Hum Pathol 2016 07 9;53:82-90. Epub 2016 Mar 9.
Dermatopathology Section, Department of Pathology and Laboratory Medicine, VA Consolidated Laboratories, West Roxbury, MA 02132. Electronic address:
Loss of the NF1 allele, coding for the protein neurofibromin, and polymorphism in the proto-oncogene RET (RETp) are purportedly common in desmoplastic melanoma (DM). DM is categorized into pure (PDM) and mixed (MDM) subtypes, which differ in prognosis. Most NF1 mutations result in a truncated/absent protein, making immunohistochemical screening for neurofibromin an ideal surrogate for NF1 allelic loss. Using antineurofibromin, our aims were to ascertain the incidence of neurofibromin loss in DM subtypes and to evaluate the relationship with RET, perineural invasion (PNI) and established histopathologic prognosticators. A total of 78 archival samples of DM met criteria for inclusion (54 cases of non-DM serving as controls). Immunohistochemistry was performed for neurofibromin, whereas direct DNA sequencing was used for RETp and BRAF mutation status. Statistical analyses included χ(2) test as well as Fisher exact test. Neurofibromin loss was more common in DM than non-DM (69% versus 54%; P=.02).

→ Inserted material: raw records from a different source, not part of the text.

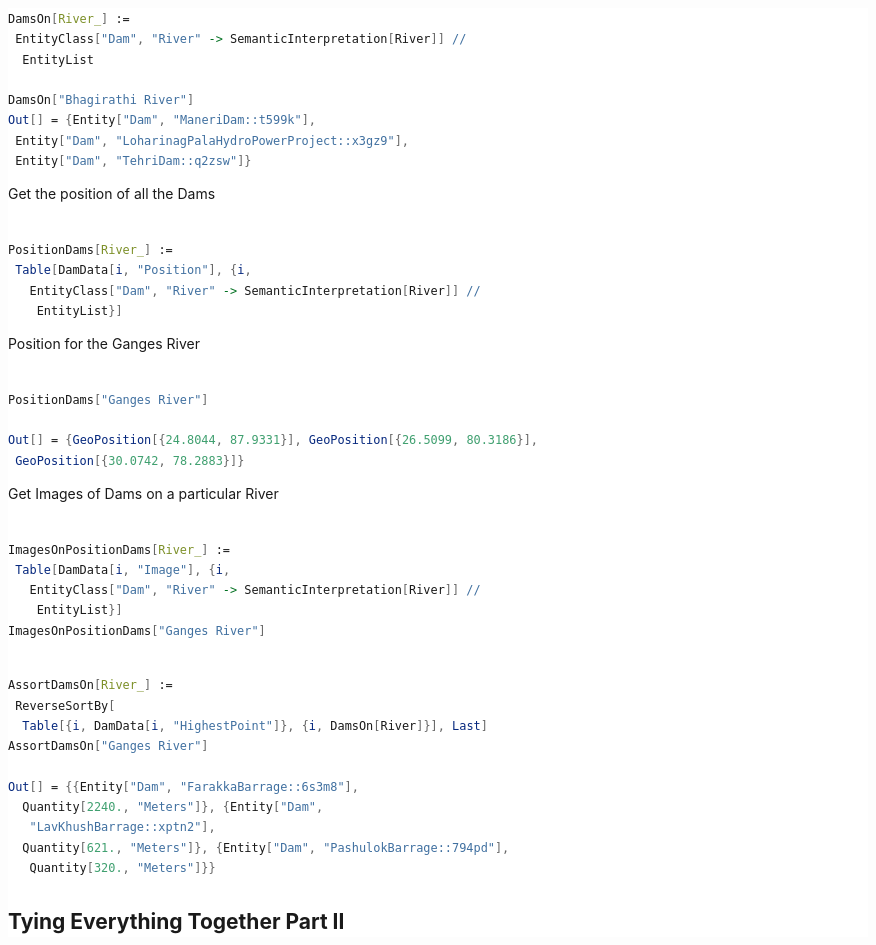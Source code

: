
 ```Mathematica
DamsOn[River_] := 
 EntityClass["Dam", "River" -> SemanticInterpretation[River]] // 
  EntityList

DamsOn["Bhagirathi River"]
Out[] = {Entity["Dam", "ManeriDam::t599k"], 
 Entity["Dam", "LoharinagPalaHydroPowerProject::x3gz9"], 
 Entity["Dam", "TehriDam::q2zsw"]}
```

Get the position of all the Dams 

```Mathematica

PositionDams[River_] := 
 Table[DamData[i, "Position"], {i, 
   EntityClass["Dam", "River" -> SemanticInterpretation[River]] // 
    EntityList}]
```

Position for the Ganges River

```Mathematica

PositionDams["Ganges River"]

Out[] = {GeoPosition[{24.8044, 87.9331}], GeoPosition[{26.5099, 80.3186}], 
 GeoPosition[{30.0742, 78.2883}]}
```

Get Images of Dams on a particular River

```Mathematica

ImagesOnPositionDams[River_] := 
 Table[DamData[i, "Image"], {i, 
   EntityClass["Dam", "River" -> SemanticInterpretation[River]] // 
    EntityList}]
ImagesOnPositionDams["Ganges River"]
```

```Mathematica

AssortDamsOn[River_] := 
 ReverseSortBy[
  Table[{i, DamData[i, "HighestPoint"]}, {i, DamsOn[River]}], Last]
AssortDamsOn["Ganges River"]

Out[] = {{Entity["Dam", "FarakkaBarrage::6s3m8"], 
  Quantity[2240., "Meters"]}, {Entity["Dam", 
   "LavKhushBarrage::xptn2"], 
  Quantity[621., "Meters"]}, {Entity["Dam", "PashulokBarrage::794pd"],
   Quantity[320., "Meters"]}}
```

## Tying Everything Together Part II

In DM, significant differences in neurofibromin loss were noted in the following: non-head and neck versus head and neck biopsy site (88% versus 55%) and PDM versus MDM variants (80% versus 56%). No significant associations were noted with sex, presence of a junctional component, Breslow depth, ulceration, mitoses, host response, RETp, BRAF status, or PNI. RETp was marginally associated with PNI-positive DM versus PNI-negative DM (36 versus 18%; P=.08). Our findings, the largest to date investigating neurofibromin in DM, validate the incidence of NF1 mutations/allelic loss in DM and suggest that the DM subtypes have distinct genetic drivers.